Segment Start: Exercise materials
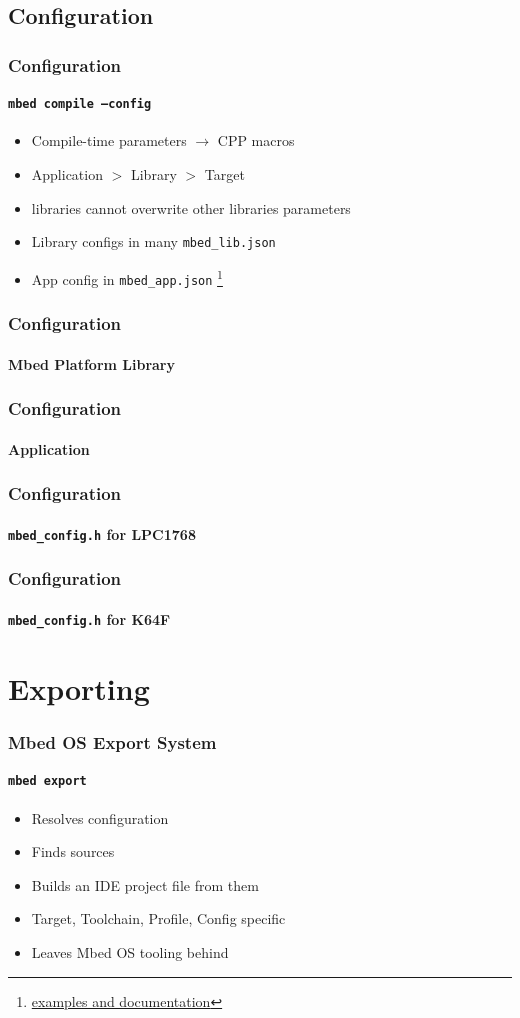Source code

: \documentclass{beamer}
\begin{document}
\subsection{Configuration}
\begin{frame}
  \frametitle{Configuration}
  \framesubtitle{\texttt{mbed compile --config}}
  \begin{itemize}
  \item Compile-time parameters $\rightarrow$ CPP macros
  \item Application $>$ Library $>$ Target
  \item libraries cannot overwrite other libraries parameters
  \item Library configs in many \texttt{mbed\_lib.json}
  \item App config in \texttt{mbed\_app.json}
  \footnote{\href{https://os.mbed.com/docs/v5.6/tools/configuring-tools.html}{examples and documentation}}
  \end{itemize}
\end{frame}
\begin{frame}
  \frametitle{Configuration}
  \framesubtitle{Mbed Platform Library}
  
\end{frame}
\begin{frame}
  \frametitle{Configuration}
  \framesubtitle{Application}
  
\end{frame}
\begin{frame}
  \frametitle{Configuration}
  \framesubtitle{\texttt{mbed\_config.h} for LPC1768}
  
\end{frame}
\begin{frame}
  \frametitle{Configuration}
  \framesubtitle{\texttt{mbed\_config.h} for K64F}
  
\end{frame}
\section{Exporting}
\begin{frame}
  \frametitle{Mbed OS Export System}
  \framesubtitle{\texttt{mbed export}}
  \begin{itemize}
  \item Resolves configuration
  \item Finds sources
  \item Builds an IDE project file from them
  \item Target, Toolchain, Profile, Config specific
  \item Leaves Mbed OS tooling behind
  \end{itemize}
\end{frame}
\end{document}
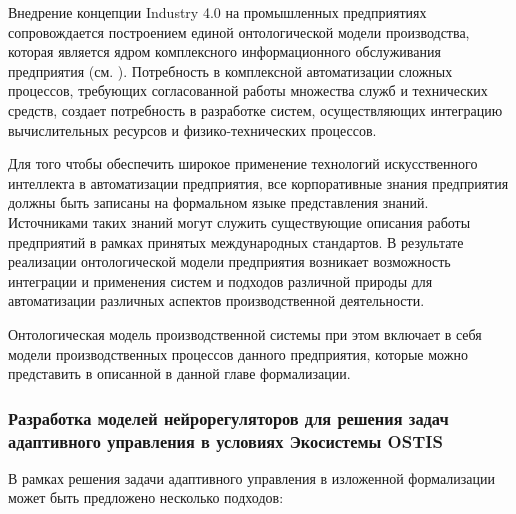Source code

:Внедрение концепции Industry 4.0 на промышленных предприятиях сопровождается построением единой онтологической модели производства, которая является ядром комплексного информационного обслуживания предприятия (см. ). Потребность в комплексной автоматизации сложных процессов, требующих согласованной работы множества служб и технических средств, создает потребность в разработке систем, осуществляющих интеграцию вычислительных ресурсов и физико-технических процессов.

Для того чтобы обеспечить широкое применение технологий искусственного интеллекта в автоматизации предприятия, все корпоративные знания предприятия должны быть записаны на формальном языке представления знаний. Источниками таких знаний могут служить существующие описания работы предприятий в рамках принятых международных стандартов. В результате реализации онтологической модели предприятия возникает возможность интеграции и применения систем и подходов различной природы для автоматизации различных аспектов производственной деятельности.

Онтологическая модель производственной системы при этом включает в себя модели производственных процессов данного предприятия, которые можно представить в описанной в данной главе формализации. 


\subsubsection{Разработка моделей нейрорегуляторов для решения задач адаптивного управления в условиях Экосистемы OSTIS}

В рамках решения задачи адаптивного управления в изложенной формализации может быть предложено несколько подходов:

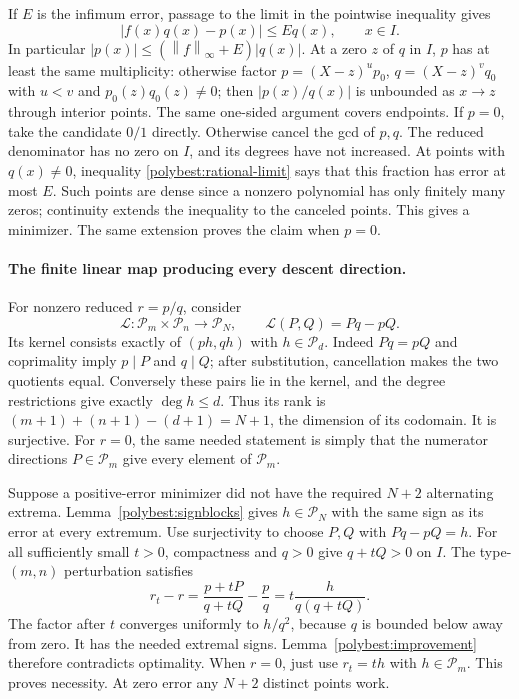 \documentclass[11pt]{article}
\newcommand{\norm}[1]{\left\lVert #1\right\rVert}
\theoremstyle{remark}
\numberwithin{equation}{section}
\begin{document}
If $E$ is the infimum error, passage to the limit in the pointwise
inequality gives
\begin{equation}\label{polybest:rational-limit}
 |f(x)q(x)-p(x)|\le E q(x),\qquad x\in I.
\end{equation}
In particular $|p(x)|\le(\norm f_\infty+E)|q(x)|$.
At a zero $z$ of $q$ in $I$, $p$ has at least the same multiplicity:
otherwise factor $p=(X-z)^u p_0$, $q=(X-z)^v q_0$ with $u<v$ and
$p_0(z)q_0(z)\ne0$; then $|p(x)/q(x)|$ is unbounded as $x\to z$
through interior points.  The same one-sided argument covers endpoints.
If $p=0$, take the candidate $0/1$ directly.  Otherwise cancel the gcd
of $p,q$.  The reduced denominator has no zero on $I$, and its degrees
have not increased.  At points with $q(x)\ne0$, inequality
\eqref{polybest:rational-limit} says that this fraction has error at
most $E$.  Such points are dense since a nonzero polynomial has only
finitely many zeros; continuity extends the inequality to the canceled
points.  This gives a minimizer.  The same extension proves the claim
when $p=0$.

\paragraph{The finite linear map producing every descent direction.}
For nonzero reduced $r=p/q$, consider
\begin{equation}\label{polybest:rational-linear-map}
 \mathcal L:\mathcal P_m\times\mathcal P_n\longrightarrow\mathcal P_N,
 \qquad \mathcal L(P,Q)=Pq-pQ.
\end{equation}
Its kernel consists exactly of $(ph,qh)$ with $h\in\mathcal P_d$.
Indeed $Pq=pQ$ and coprimality imply $p\mid P$ and $q\mid Q$; after
substitution, cancellation makes the two quotients equal.  Conversely
these pairs lie in the kernel, and the degree restrictions give exactly
$\deg h\le d$.  Thus its rank is
$(m+1)+(n+1)-(d+1)=N+1$, the dimension of its codomain.  It is surjective.
For $r=0$, the same needed statement is simply that the numerator
directions $P\in\mathcal P_m$ give every element of $\mathcal P_m$.

Suppose a positive-error minimizer did not have the required $N+2$
alternating extrema.  Lemma~\ref{polybest:signblocks} gives
$h\in\mathcal P_N$ with the same sign as its error at every extremum.
Use surjectivity to choose $P,Q$ with $Pq-pQ=h$.  For all sufficiently
small $t>0$, compactness and $q>0$ give $q+tQ>0$ on $I$.
The type-$(m,n)$ perturbation satisfies
\[
 r_t-r=\frac{p+tP}{q+tQ}-\frac pq
       =t\frac{h}{q(q+tQ)}.
\]
The factor after $t$ converges uniformly to $h/q^2$, because $q$ is
bounded below away from zero.  It has the needed extremal signs.
Lemma~\ref{polybest:improvement} therefore contradicts optimality.
When $r=0$, just use $r_t=th$ with $h\in\mathcal P_m$.
This proves necessity.  At zero error any $N+2$ distinct points work.
\end{document}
Segment End: Exercise materials
Directions: Nothing but the lines from the one with "В рамках решения" to the one with "If $p=0$, take" above, both included, should be transcribed, exactly and without pictures.

Written response:
В рамках решения задачи адаптивного управления в изложенной формализации может быть предложено несколько подходов:

 \documentclass[11pt]{article}
\newcommand{\norm}[1]{\left\lVert #1\right\rVert}
\theoremstyle{remark}
\numberwithin{equation}{section}
\begin{document}
If $E$ is the infimum error, passage to the limit in the pointwise
inequality gives
\begin{equation}\label{polybest:rational-limit}
 |f(x)q(x)-p(x)|\le E q(x),\qquad x\in I.
\end{equation}
In particular $|p(x)|\le(\norm f_\infty+E)|q(x)|$.
At a zero $z$ of $q$ in $I$, $p$ has at least the same multiplicity:
otherwise factor $p=(X-z)^u p_0$, $q=(X-z)^v q_0$ with $u<v$ and
$p_0(z)q_0(z)\ne0$; then $|p(x)/q(x)|$ is unbounded as $x\to z$
through interior points.  The same one-sided argument covers endpoints.
If $p=0$, take the candidate $0/1$ directly.  Otherwise cancel the gcd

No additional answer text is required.